Iterations

I think I see the same woman with her kid at least 20 times in one shift.

I mean, it’s not actually, but things get lost like that. Brain stew, repeating images, skinny lattes.

Even as a crescent, the moon still has visible craters; grey against the yellow. Marks from picking at the same spot again and again. And the moon gets further from us every day, making it different, but not really. Juliet calls the moon fickle when compared to it, but I disagree: one, she’s 14 and should have started realizing that bodies change on a daily basis and celestial ones are no different, and two, it always comes back around eventually. If anything, the moon is more constant than the sun given our probably correct assumptions about Neil Armstrong’s footprints. The moon is maybe the most constant companion we’ve got.

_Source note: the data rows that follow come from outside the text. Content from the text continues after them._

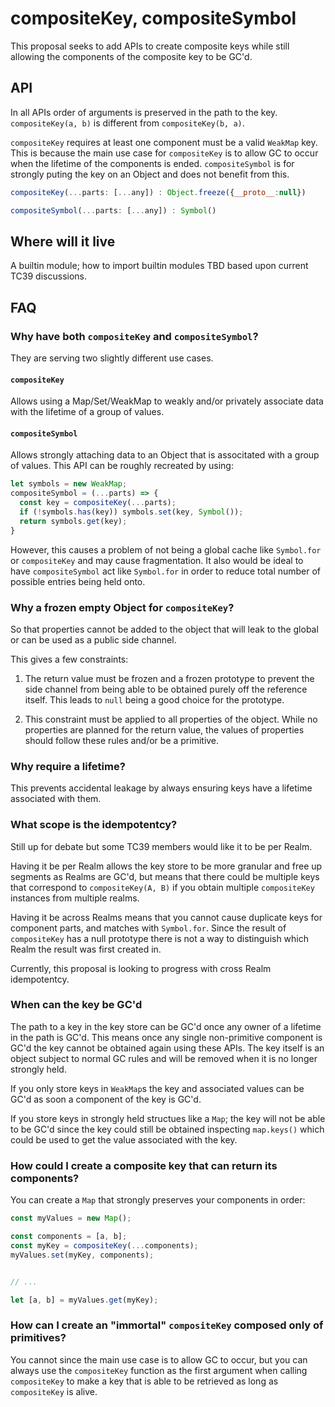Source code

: # compositeKey, compositeSymbol

This proposal seeks to add APIs to create composite keys while still allowing the components of the composite key to be GC'd.

## API

In all APIs order of arguments is preserved in the path to the key. `compositeKey(a, b)` is different from `compositeKey(b, a)`.

`compositeKey` requires at least one component must be a valid `WeakMap` key. This is because the main use case for `compositeKey` is to allow GC to occur when the lifetime of the components is ended. `compositeSymbol` is for strongly puting the key on an Object and does not benefit from this.

```mjs
compositeKey(...parts: [...any]) : Object.freeze({__proto__:null})

compositeSymbol(...parts: [...any]) : Symbol()
```

## Where will it live

A builtin module; how to import builtin modules TBD based upon current TC39 discussions.

## FAQ

### Why have both `compositeKey` and `compositeSymbol`?

They are serving two slightly different use cases.

#### `compositeKey`

Allows using a Map/Set/WeakMap to weakly and/or privately associate data with the lifetime of a group of values.

#### `compositeSymbol`

Allows strongly attaching data to an Object that is associtated with a group of values. This API can be roughly recreated by using:

```mjs
let symbols = new WeakMap;
compositeSymbol = (...parts) => {
  const key = compositeKey(...parts);
  if (!symbols.has(key)) symbols.set(key, Symbol());
  return symbols.get(key);
}
```

However, this causes a problem of not being a global cache like `Symbol.for` or `compositeKey` and may cause fragmentation. It also would be ideal to have `compositeSymbol` act like `Symbol.for` in order to reduce total number of possible entries being held onto.

### Why a frozen empty Object for `compositeKey`?

So that properties cannot be added to the object that will leak to the global or can be used as a public side channel.

This gives a few constraints:

1. The return value must be frozen and a frozen prototype to prevent the side channel from being able to be obtained purely off the reference itself. This leads to `null` being a good choice for the prototype.

2. This constraint must be applied to all properties of the object. While no properties are planned for the return value, the values of properties should follow these rules and/or be a primitive.

### Why require a lifetime?

This prevents accidental leakage by always ensuring keys have a lifetime associated with them.

### What scope is the idempotentcy?

Still up for debate but some TC39 members would like it to be per Realm.

Having it be per Realm allows the key store to be more granular and free up segments as Realms are GC'd, but means that there could be multiple keys that correspond to `compositeKey(A, B)` if you obtain multiple `compositeKey` instances from multiple realms.

Having it be across Realms means that you cannot cause duplicate keys for component parts, and matches with `Symbol.for`. Since the result of `compositeKey` has a null prototype there is not a way to distinguish which Realm the result was first created in.

Currently, this proposal is looking to progress with cross Realm idempotentcy.

### When can the key be GC'd

The path to a key in the key store can be GC'd once any owner of a lifetime in the path is GC'd. This means once any single non-primitive component is GC'd the key cannot be obtained again using these APIs. The key itself is an object subject to normal GC rules and will be removed when it is no longer strongly held.

If you only store keys in `WeakMap`s the key and associated values can be GC'd as soon a component of the key is GC'd.

If you store keys in strongly held structues like a `Map`; the key will not be able to be GC'd since the key could still be obtained inspecting `map.keys()` which could be used to get the value associated with the key.

### How could I create a composite key that can return its components?

You can create a `Map` that strongly preserves your components in order: 

```mjs
const myValues = new Map();

const components = [a, b];
const myKey = compositeKey(...components);
myValues.set(myKey, components);


// ...

let [a, b] = myValues.get(myKey);
```

### How can I create an "immortal" `compositeKey` composed only of primitives?

You cannot since the main use case is to allow GC to occur, but you can always use the `compositeKey` function as the first argument when calling `compositeKey` to make a key that is able to be retrieved as long as `compositeKey` is alive.
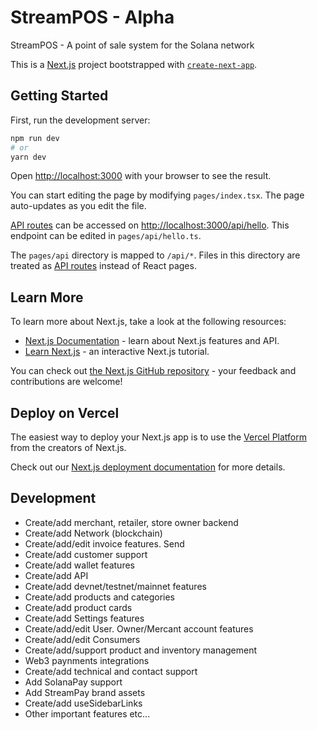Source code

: # StreamPOS - Alpha

StreamPOS - A point of sale system for the Solana network

This is a [Next.js](https://nextjs.org/) project bootstrapped with [`create-next-app`](https://github.com/vercel/next.js/tree/canary/packages/create-next-app).

## Getting Started

First, run the development server:

```bash
npm run dev
# or
yarn dev
```

Open [http://localhost:3000](http://localhost:3000) with your browser to see the result.

You can start editing the page by modifying `pages/index.tsx`. The page auto-updates as you edit the file.

[API routes](https://nextjs.org/docs/api-routes/introduction) can be accessed on [http://localhost:3000/api/hello](http://localhost:3000/api/hello). This endpoint can be edited in `pages/api/hello.ts`.

The `pages/api` directory is mapped to `/api/*`. Files in this directory are treated as [API routes](https://nextjs.org/docs/api-routes/introduction) instead of React pages.

## Learn More

To learn more about Next.js, take a look at the following resources:

- [Next.js Documentation](https://nextjs.org/docs) - learn about Next.js features and API.
- [Learn Next.js](https://nextjs.org/learn) - an interactive Next.js tutorial.

You can check out [the Next.js GitHub repository](https://github.com/vercel/next.js/) - your feedback and contributions are welcome!

## Deploy on Vercel

The easiest way to deploy your Next.js app is to use the [Vercel Platform](https://vercel.com/new?utm_medium=default-template&filter=next.js&utm_source=create-next-app&utm_campaign=create-next-app-readme) from the creators of Next.js.

Check out our [Next.js deployment documentation](https://nextjs.org/docs/deployment) for more details.

## Development

- Create/add merchant, retailer, store owner backend
- Create/add Network (blockchain)
- Create/add/edit invoice features. Send
- Create/add customer support
- Create/add wallet features
- Create/add API
- Create/add devnet/testnet/mainnet features
- Create/add products and categories
- Create/add product cards
- Create/add Settings features
- Create/add/edit User. Owner/Mercant account features
- Create/add/edit Consumers
- Create/add/support product and inventory management
- Web3 paynments integrations
- Create/add technical and contact support
- Add SolanaPay support
- Add StreamPay brand assets
- Create/add useSidebarLinks
- Other important features etc...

So I see the same woman who is not the same woman with her son who is not the same son but is, and is sometimes a daughter and is sometimes both or neither or multiple or absent, temporarily. Her hair sits in a low ponytail at the base of her skull, parted in the middle. She usually has a tan. Sometimes she wears Lilly Pulitzer. And I make the same drink again and again with minor variations.

Somewhere between Bridgewater and Easton I manage to pass straight through 106 without any red lights (crazy, considering I usually hit all 15 of them) and my physical form must stop existing because I am suddenly not even near Market Basket. I miss the section usually densest. I have been accused of teleporting before and I believe it because I don’t even know where I must go, just that it’s away. I don’t know where all these similar women come from. I don’t know how to explain to myself where the moon goes, even though rationally, I do know it doesn’t go anywhere. The red lights of the observatory were on; it must have been open. I see a folded letter on the ground and for once I don’t pick it up. For the 12th day in a row, I am unbearably nauseous. Nothing helps it. I keep walking. I keep driving. 160-degree milk bubbles over the pitcher and I do not feel it any more. The moon winks in and out between trees, same shade as sodium lights.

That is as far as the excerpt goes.